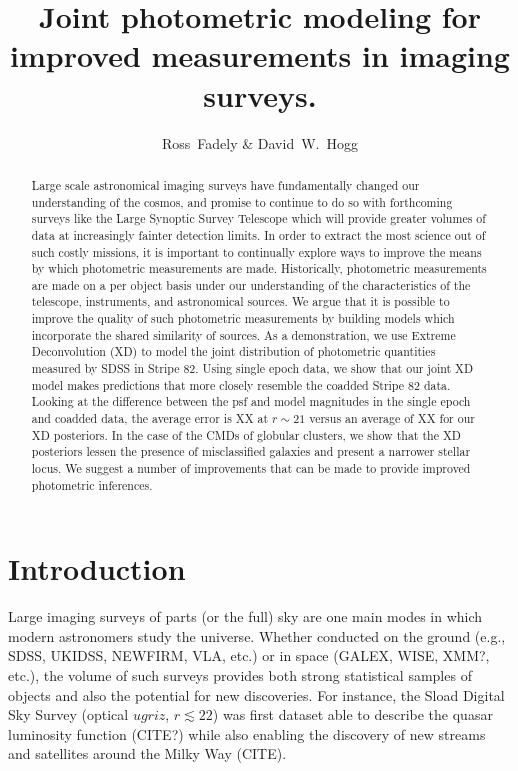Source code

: \documentclass[12pt,preprint]{aastex}
\begin{document}
\title{Joint photometric modeling for improved measurements in imaging
surveys.}
\author{Ross~Fadely \&
        David~W.~Hogg}


%
%
\begin{abstract}
Large scale astronomical imaging surveys have fundamentally changed our 
understanding of the cosmos, and promise to continue to do so with forthcoming 
surveys like the Large Synoptic Survey Telescope which will provide greater 
volumes of data at increasingly fainter detection limits.  In order to extract
the most science out of such costly missions, it is important to continually
explore ways to improve the means by which photometric measurements are made.
Historically, photometric measurements are made on a per object basis under
our understanding of the characteristics of the telescope, instruments, and
astronomical sources.  We argue that it is possible to improve the quality of
such photometric measurements by building models which incorporate the shared
similarity of sources.  As a demonstration, we use Extreme Deconvolution (XD)
to model the joint distribution of photometric quantities measured by SDSS in
Stripe 82.  Using single epoch data, we show that our joint XD model makes
predictions that more closely resemble the coadded Stripe 82 data.  Looking
at the difference between the psf and model magnitudes in the single epoch and 
coadded data, the average error is XX at $r\sim21$ versus an average of XX
for our XD posteriors.  In the case of the CMDs of globular clusters, we show
that the XD posteriors lessen the presence of misclassified galaxies and
present a narrower stellar locus.  We suggest a number of improvements that
can be made to provide improved photometric inferences.
\end{abstract}

%
%
\section{Introduction}

Large imaging surveys of parts (or the full) sky are one main modes in which
modern astronomers study the universe.  Whether conducted on the ground (e.g.,
SDSS, UKIDSS, NEWFIRM, VLA, etc.) or in space (GALEX, WISE, XMM?, etc.), the
volume of such surveys provides both strong statistical samples of objects and
also the potential for new discoveries.  For instance, the Sload Digital Sky
Survey (optical $ugriz$, $r\lesssim 22$) \citep{york00} was first dataset able
to describe the quasar luminosity function (CITE?) while also enabling the 
discovery of new streams and satellites around the Milky Way (CITE).
\end{document}
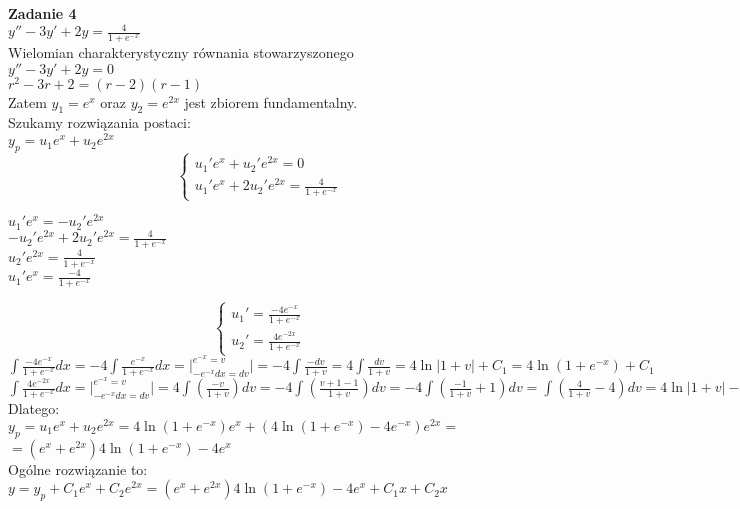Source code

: \documentclass[10pt,a4paper]{article}
\begin{document}
 	\textbf{Zadanie 4} \\
 	$y'' - 3y' + 2y = \frac{4}{1+e^{-x}}$ \\
 	Wielomian charakterystyczny równania stowarzyszonego \\
 	$y'' - 3y' + 2y = 0$ \\	
 	$r^2 - 3r + 2 = (r - 2)(r - 1)$ \\	
 	Zatem $ y_{1} = e^x$ oraz $y_{2} = e^{2x} $ jest zbiorem fundamentalny. \\
 	Szukamy rozwiązania postaci: \\
 	$y_{p} = u_{1}e^x + u_{2}e^{2x} $ \\
 	$$ 
 	\left\{ \begin{array}{l}
 	u_{1}'e^x + u_{2}'e^{2x} = 0 \\
    u_{1}'e^x + 2u_{2}'e^{2x} = \frac{4}{1 + e^{-x}} 
 	\end{array}\right. 
 	$$
 	\begin{center}
 	$u_{1}'e^x = - u_{2}'e^{2x} $ \\
 	$-u_{2}'e^{2x} + 2u_{2}'e^{2x} = \frac{4}{1 + e^{-x}} $ \\
 	$u_{2}'e^{2x} = \frac{4}{1 + e^{-x}} $  \\
 	$u_{1}'e^{x} = \frac{ - 4}{1 + e^{-x}} $ \\
 	\end{center}
 
	$$ 
	\left\{ \begin{array}{l}
	u_{1}' = \frac{-4e^{-x}}{1 + e^{-x}} \\
    u_{2}' = \frac{ 4e^{-2x}}{1 + e^{-x}}
	\end{array}\right.
	$$
	$\int \frac{-4e^{-x}}{1 + e^{-x}} dx = -4 \int \frac{e^{-x}}{1 + e^{-x}} dx = \Big|_{-e^{-x}dx = dv}^{e^{-x} = v}  \Big|  = -4 \int \frac{-dv}{1+v} = 4 \int \frac{dv}{1+v} = 4\ln|1+v| + C_{1}= 4\ln(1+e^{-x}) + C_{1} $ \\
	$\int \frac{4e^{-2x}}{1 + e^{-x}} dx= \Big|_{-e^{-x}dx = dv}^{e^{-x} = v}  \Big|  = 4 \int (\frac{-v }{1+v}) dv = -4 \int (\frac{v +1 -1 }{1+v}) dv = -4 \int (\frac{-1}{1 + v} + 1) dv = \int (\frac{4}{1 + v} - 4 )dv= 4\ln|1+v| - 4v+ C_{1}= 4\ln(1+e^{-x}) -4e^{-x} + C_{2} $ \\
	Dlatego: \\
	$y_{p} = u_{1}e^x + u_{2} e^{2x} = 4\ln(1+e^{-x})e^x + (4\ln(1+e^{-x}) -4e^{-x})e^{2x} =$ \\$ = (e^x + e^{2x})4\ln(1 + e^{-x}) - 4e^{x} $ \\
	Ogólne rozwiązanie to: \\
	$y = y_{p} + C_{1}e^{x} + C_{2}e^{2x} = (e^x + e^{2x})4\ln(1 + e^{-x}) - 4e^{x} + C_{1}x + C_{2}x  $
	
\end{document}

━━━━━━

[ASSIGNMENT] Provide the number of lines above that include the string "Large", with no other words.

[COMPLETED EXERCISE] 3